→ THE RECORDS:
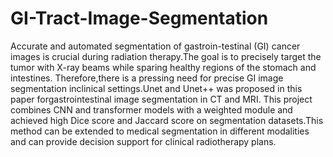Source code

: # GI-Tract-Image-Segmentation


Accurate and automated segmentation of gastroin-testinal (GI) cancer images is crucial during radiation therapy.The goal is to precisely target the tumor with X-ray beams while
sparing healthy regions of the stomach and intestines. Therefore,there is a pressing need for precise GI image segmentation inclinical settings.Unet and Unet++ was proposed in this paper forgastrointestinal image segmentation in CT and MRI. This project combines CNN and transformer models with a weighted module and achieved high Dice score and Jaccard score on segmentation datasets.This method can be extended to medical segmentation in different modalities and can provide decision support for clinical radiotherapy plans.
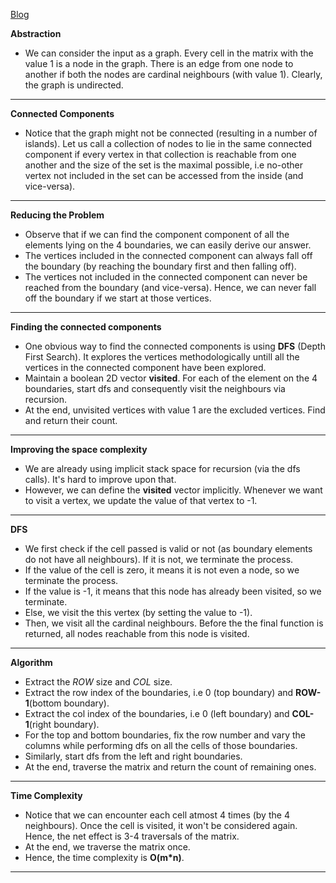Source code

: [Blog](https://leetcode.com/problems/number-of-enclaves/discuss/265699/Detailed-Explanation-using-Connected-Components-O(n))

**Abstraction**
* We can consider the input as a graph. Every cell in the matrix with the value 1 is a node in the graph.
  There is an edge from one node to another if both the nodes are cardinal neighbours (with value 1). Clearly, the graph is undirected.

---
  
**Connected Components**
* Notice that the graph might not be connected (resulting in a number of islands). Let us call a collection of nodes to lie in the same connected component if every vertex in that collection is reachable from one another and the size of the set is the maximal possible, i.e no-other vertex not included in the set can be accessed from the inside (and vice-versa).
---
**Reducing the Problem**
* Observe that if we can find the component component of all the elements lying on the 4 boundaries, we can easily derive our answer.
* The vertices included in the connected component can always fall off the boundary (by reaching the boundary first and then falling off).
* The vertices not included in the connected component can never be reached from the boundary (and vice-versa). Hence, we can never fall off the boundary if we start at those vertices.
---
**Finding the connected components**
* One obvious way to find the connected components is using **DFS** (Depth First Search). It explores the vertices methodologically untill all the vertices in the connected component have been explored.
* Maintain a boolean 2D vector **visited**. For each of the element on the 4 boundaries, start dfs and consequently visit the neighbours via recursion.
* At the end, unvisited vertices with value 1 are the excluded vertices. Find and return their count.
---
**Improving the space complexity**
* We are already using implicit stack space for recursion (via the dfs calls). It's hard to improve upon that.
* However, we can define the **visited** vector implicitly. Whenever we want to visit a vertex, we update the value of that vertex to -1.
---
**DFS**
* We first check if the cell passed is valid or not (as boundary elements do not have all neighbours). If it is not, we terminate the process.
* If the value of the cell is zero, it means it is not even a node, so we terminate the process.
* If the value is -1, it means that this node has already been visited, so we terminate.
* Else, we visit the this vertex (by setting the value to -1).
* Then, we visit all the cardinal neighbours. Before the the final function is returned, all nodes reachable from this node is visited.
---
**Algorithm**
* Extract the *ROW* size and *COL* size.
* Extract the row index of the boundaries, i.e 0 (top boundary) and **ROW-1**(bottom boundary).
* Extract the col index of the boundaries, i.e 0 (left boundary) and **COL-1**(right boundary).
* For the top and bottom boundaries, fix the row number and vary the columns while performing dfs on all the cells of those boundaries.
* Similarly, start dfs from the left and right boundaries.
* At the end, traverse the matrix and return the count of remaining ones.
---
**Time Complexity**
* Notice that we can encounter each cell atmost 4 times (by the 4 neighbours). Once the cell is visited, it won't be considered again. Hence, the net effect is 3-4 traversals of the matrix.
* At the end, we traverse the matrix once.
* Hence, the time complexity is **O(m*n)**.
  
---
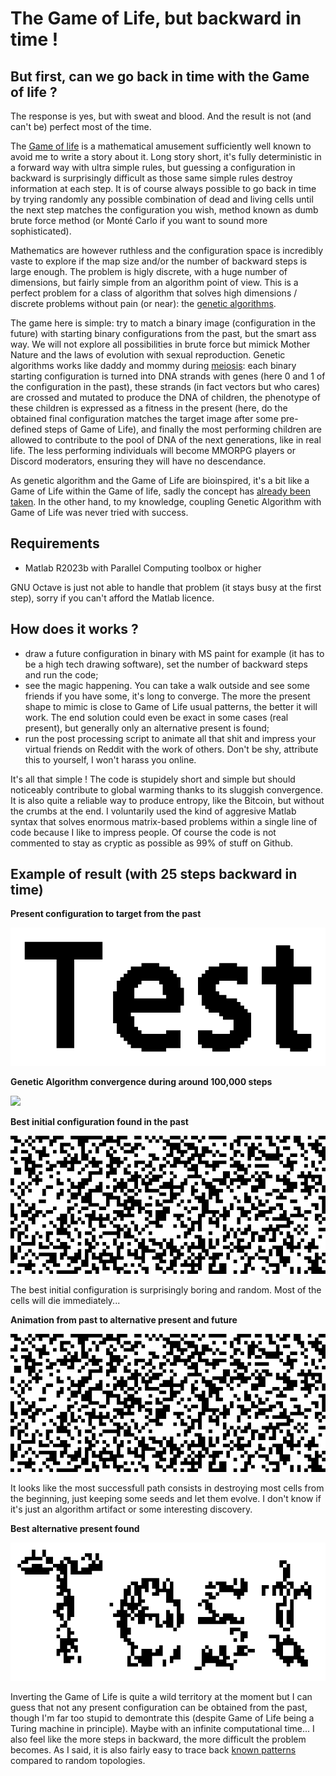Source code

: # The Game of Life, but backward in time !

## But first, can we go back in time with the Game of life ?
The response is yes, but with sweat and blood. And the result is not (and can't be) perfect most of the time.

The [Game of life](https://en.wikipedia.org/wiki/Conway%27s_Game_of_Life) is a mathematical amusement sufficiently well known to avoid me to write a story about it. Long story short, it's fully deterministic in a forward way with ultra simple rules, but guessing a configuration in backward is surprisingly difficult as those same simple rules destroy information at each step. It is of course always possible to go back in time by trying randomly any possible combination of dead and living cells until the next step matches the configuration you wish, method known as dumb brute force method (or Monté Carlo if you want to sound more sophisticated).

Mathematics are however ruthless and the configuration space is incredibly vaste to explore if the map size and/or the number of backward steps is large enough. The problem is higly discrete, with a huge number of dimensions, but fairly simple from an algorithm point of view. This is a perfect problem for a class of algorithm that solves high dimensions / discrete problems without pain (or near): the [genetic algorithms](https://en.wikipedia.org/wiki/Genetic_algorithm).

The game here is simple: try to match a binary image (configuration in the future) with starting binary configurations from the past, but the smart ass way. We will not explore all possibilities in brute force but mimick Mother Nature and the laws of evolution with sexual reproduction. Genetic algorithms works like daddy and mommy during [meiosis](https://en.wikipedia.org/wiki/Meiosis): each binary starting configuration is turned into DNA strands with genes (here 0 and 1 of the configuration in the past), these strands (in fact vectors but who cares) are crossed and mutated to produce the DNA of children, the phenotype of these children is expressed as a fitness in the present (here, do the obtained final configuration matches the target image after some pre-defined steps of Game of Life), and finally the most performing children are allowed to contribute to the pool of DNA of the next generations, like in real life. The less performing individuals will become MMORPG players or Discord moderators, ensuring they will have no descendance.

As genetic algorithm and the Game of Life are bioinspired, it's a bit like a Game of Life within the Game of life, sadly the concept has [already been taken](https://www.youtube.com/watch?v=xP5-iIeKXE8). In the other hand, to my knowledge, coupling Genetic Algorithm with Game of Life was never tried with success.

## Requirements
- Matlab R2023b with Parallel Computing toolbox or higher

GNU Octave is just not able to handle that problem (it stays busy at the first step), sorry if you can't afford the Matlab licence.

## How does it works ?
- draw a future configuration in binary with MS paint for example (it has to be a high tech drawing software), set the number of backward steps and run the code;
- see the magic happening. You can take a walk outside and see some friends if you have some, it's long to converge. The more the present shape to mimic is close to Game of Life usual patterns, the better it will work. The end solution could even be exact in some cases (real present), but generally only an alternative present is found;
- run the post processing script to animate all that shit and impress your virtual friends on Reddit with the work of others. Don't be shy, attribute this to yourself, I won't harass you online.

It's all that simple ! The code is stupidely short and simple but should noticeably contribute to global warming thanks to its sluggish convergence. It is also quite a reliable way to produce entropy, like the Bitcoin, but without the crumbs at the end. I voluntarily used the kind of aggresive Matlab syntax that solves enormous matrix-based problems within a single line of code because I like to impress people. Of course the code is not commented to stay as cryptic as possible as 99% of stuff on Github.

## Example of result (with 25 steps backward in time)

**Present configuration to target from the past**

![](/Images/Target_big.png)

**Genetic Algorithm convergence during around 100,000 steps**

![](/Images/Topology.gif)

**Best initial configuration found in the past**

![](/Images/Best_start.png)

The best initial configuration is surprisingly boring and random. Most of the cells will die immediately...

**Animation from past to alternative present and future**

![](/Images/Animation.gif)

It looks like the most successfull path consists in destroying most cells from the beginning, just keeping some seeds and let them evolve. I don't know if it's just an algorithm artifact or some interesting discovery.

**Best alternative present found**

![](/Images/Best_end.png)

Inverting the Game of Life is quite a wild territory at the moment but I can guess that not any present configuration can be obtained from the past, though I'm far too stupid to demontrate this (despite Game of Life being a Turing machine in principle). Maybe with an infinite computational time... I also feel like the more steps in backward, the more difficult the problem becomes. As I said, it is also fairly easy to trace back [known patterns](https://conwaylife.com/wiki/Category:Patterns) compared to random topologies.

→ YOUR OBJECTIVE: What is needed is a verbatim copy of every line in the records above from the one containing "GNU Octave is" down to the one containing "- see the magic", both included, and nothing more.

→ COMPLETED TASK:
GNU Octave is just not able to handle that problem (it stays busy at the first step), sorry if you can't afford the Matlab licence.

## How does it works ?
- draw a future configuration in binary with MS paint for example (it has to be a high tech drawing software), set the number of backward steps and run the code;
- see the magic happening. You can take a walk outside and see some friends if you have some, it's long to converge. The more the present shape to mimic is close to Game of Life usual patterns, the better it will work. The end solution could even be exact in some cases (real present), but generally only an alternative present is found;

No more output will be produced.